第1回
シリコンバレーに「お〜いお茶」ブームを作った男
2014/10/8
シリコンバレーとお茶の関係
「シリコンバレーにいる日本人」と聞いて、あなたは誰を想像するだろう? 野心あふれる起業家? スーパーエンジニア? IT企業のエース社員?……
そうした想像は、間違ってはいない。
ただ、日本からシリコンバレーに行くのは、決して起業家志望やエンジニアだけではない。営業マンとしてシリコンバレーに乗り込み、「日本ブランド」を売り込んだ男がいる。
飲料メーカー・株式会社伊藤園の角野賢一氏、36歳だ。
彼がシリコンバレーに残した足跡を一言で言えば、「シリコンバレーに、『お~いお茶』ブームを作った」ということになる。
「お~いお茶」と言えば、世界初の「缶入り煎茶」を前身に、日本を代表する緑茶飲料のトップブランドだ。その「お~いお茶」が、いまシリコンバレーで大人気であることを、どれくらいの人が知っているだろうか?
ここで言うブームとは、「サンフランシスコのスーパーの棚」だけで起きているわけではない。むしろ、ブームの中心は、「シリコンバレーを代表するIT企業の冷蔵庫」であると言うべきだろう。

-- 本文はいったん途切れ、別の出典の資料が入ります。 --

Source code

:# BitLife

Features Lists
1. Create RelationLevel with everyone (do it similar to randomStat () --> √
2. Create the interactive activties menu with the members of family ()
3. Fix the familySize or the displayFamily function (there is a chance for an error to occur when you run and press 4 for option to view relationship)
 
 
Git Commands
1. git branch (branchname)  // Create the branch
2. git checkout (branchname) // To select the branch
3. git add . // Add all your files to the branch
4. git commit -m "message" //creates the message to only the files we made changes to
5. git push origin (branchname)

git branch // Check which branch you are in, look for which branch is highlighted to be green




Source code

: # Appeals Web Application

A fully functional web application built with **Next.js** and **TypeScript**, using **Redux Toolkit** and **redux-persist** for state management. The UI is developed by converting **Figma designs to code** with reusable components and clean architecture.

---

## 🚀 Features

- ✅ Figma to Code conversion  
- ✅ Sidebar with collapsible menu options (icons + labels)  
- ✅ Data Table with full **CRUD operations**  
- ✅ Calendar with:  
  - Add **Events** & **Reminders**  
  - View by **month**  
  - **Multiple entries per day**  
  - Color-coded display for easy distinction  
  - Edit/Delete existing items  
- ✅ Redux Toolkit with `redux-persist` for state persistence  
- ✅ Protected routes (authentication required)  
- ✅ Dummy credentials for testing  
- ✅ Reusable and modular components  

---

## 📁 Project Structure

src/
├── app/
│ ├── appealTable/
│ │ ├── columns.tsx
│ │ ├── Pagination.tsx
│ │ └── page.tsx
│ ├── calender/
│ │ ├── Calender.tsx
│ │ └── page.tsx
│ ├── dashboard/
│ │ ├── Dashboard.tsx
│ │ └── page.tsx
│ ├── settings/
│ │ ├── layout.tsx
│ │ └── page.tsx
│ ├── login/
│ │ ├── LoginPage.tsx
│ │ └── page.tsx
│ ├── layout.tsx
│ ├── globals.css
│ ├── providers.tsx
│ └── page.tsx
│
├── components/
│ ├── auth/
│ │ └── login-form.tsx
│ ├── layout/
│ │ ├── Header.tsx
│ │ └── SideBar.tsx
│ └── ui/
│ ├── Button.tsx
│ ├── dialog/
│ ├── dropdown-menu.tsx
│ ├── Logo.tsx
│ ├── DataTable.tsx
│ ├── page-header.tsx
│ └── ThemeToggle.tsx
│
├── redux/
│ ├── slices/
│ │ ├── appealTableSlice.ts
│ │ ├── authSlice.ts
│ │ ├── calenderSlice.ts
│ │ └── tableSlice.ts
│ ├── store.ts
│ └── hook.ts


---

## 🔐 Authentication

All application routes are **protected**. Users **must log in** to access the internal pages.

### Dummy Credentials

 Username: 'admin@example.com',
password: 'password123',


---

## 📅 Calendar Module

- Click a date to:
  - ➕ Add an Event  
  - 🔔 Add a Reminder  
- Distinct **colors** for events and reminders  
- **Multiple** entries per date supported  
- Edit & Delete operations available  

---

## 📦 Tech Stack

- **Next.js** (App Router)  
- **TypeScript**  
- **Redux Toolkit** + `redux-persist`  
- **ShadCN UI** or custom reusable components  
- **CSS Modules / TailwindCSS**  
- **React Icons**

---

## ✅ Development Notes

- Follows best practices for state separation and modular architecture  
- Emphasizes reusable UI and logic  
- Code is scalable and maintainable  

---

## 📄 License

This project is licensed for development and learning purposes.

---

おそらく、シリコンバレーで最も有名な「お~いお茶」ファンは、Evernote社CEOのフィル・リービン氏だ。
彼は、「お〜いお茶」について、こう語る。
「私自身、毎日4~5本飲んでいるし、だいたい50人ほどの社員が、それくらいの量を飲んでいると思う。オフィス全体での消費量は1日にだいたい200本くらい。とにかく多いよ」(出典:ITmedia)
他にも、Google、Facebook、Twitter……名だたる企業の本社冷蔵庫内に、「お~いお茶」が収められている。世界をリードするエンジニアのコンピュータの隣に、「お~いお茶」が置かれているのだ。
実際、角野氏がサンフランシスコに赴任してから、現地の「お~いお茶」の導入企業は劇的に増加した。
人事に言われた「足跡」を残すことの意味
角野氏は、2002年、新卒で伊藤園に入社した。入社後は、港支店でルート営業を担当。2006年に、その年から始まった北米への研修制度に手を挙げ参加し、1年間、ニューヨークのマンハッタンで、飛び込み営業を重ねる。帰国後は、国際部・経営企画部といった部署を経験した。
転機が訪れたのは、2009年。ITO EN(North America)INC.から誘いがかかった。
「西海岸の営業を強化したい」
一度、研修生としてアメリカでの営業を経験していたこともあり、サンフランシスコ地域の営業担当就任が決まった。
渡米直前、人事のトップからこう言われたという。
「角野くん、君がサンフランシスコに行って、いきなり売上が2倍、3倍になるとは思っていないし、そもそも期待もしていない。君が行ったという、『足跡』を残してきてほしい。5年後、10年後、『これは角野がやったんだ』と言われるような仕事をしてきてほしい」
その時は、「正直、あまりピントと来なかった」と、角野氏は話す。ただ、その後の5年間、営業活動を続け、「その意味が分かった」と振り返る。
「後から考えれば、求められていたのは、売上ではなくブランディングだった気がします。伊藤園の、『お~いお茶』というブランドがサンフランシスコの地に定着する基盤を作ってきてほしい。そういう意味だったように思います」
現地では無名の日本ブランドを、一人前のブランドにすること。自分がいなくなった後も、売れ続ける何かを残すこと。これを自分のミッションとして、5年間、ITの最先端で営業活動に取り組みつづけた。
そして今年2014年5月、後任に後を託し、5年にわたる赴任を終えて帰国した。角野氏は、5年間のシリコンバレー生活をこう振り返る。
「正直、50、60%の出来でした。もっとやれることはあった」
しかし、同時にこうも付け加えた。
「ただ、シリコンバレーという地域に、『お〜いお茶』というブランドを根付かせることはできたと思っています。30代前半を、シリコンバレーという最高の場所で過ごすことができました」
新しいお茶のマーケティング「茶ッカソン」
彼が残した功績のひとつに、「茶ッカソン」がある。「茶ッカソン」とは、お茶を楽しみながらアイデアを形にする「お茶×ハッカソン」の造語だ。聞いたところ、「アイデアを『着火』する」という意味も込められているとのこと。
今年2014年5月3日、シリコンバレーで第1回茶ッカソンが開催された。そして、去る10月5日には、東京で第1回茶ッカソンが開催された。日本を代表する「お茶」の、新しいマーケティングの形を模索中だ。
この連載では、そんな角野氏の5年間にわたるシリコンバレーにおける営業の足跡を辿っていく。そこで紹介したいテーマは大きく2つある。
ひとつは、日本製品の海外における営業・マーケティングだ。『お~いお茶』という、日本を代表するブランド・製品カテゴリーを、いかにしてシリコンバレーに売り込んだのか、そのチャレンジのストーリーを届けていく。
もうひとつは、シリコンバレー独自の文化だ。角野氏自身も、「シリコンバレー流のおもてなし」に、時に助けられ、時に乗っかることで、エンジニアを始めとするシリコンバレーの人々の心をつかむことができたと語る。
「シリコンバレーという、世界の最先端の地で、日本のブランドを作るチャレンジとはいかなるものか?」
角野氏の5年間の足跡を、ひとつひとつ、辿っていきたい。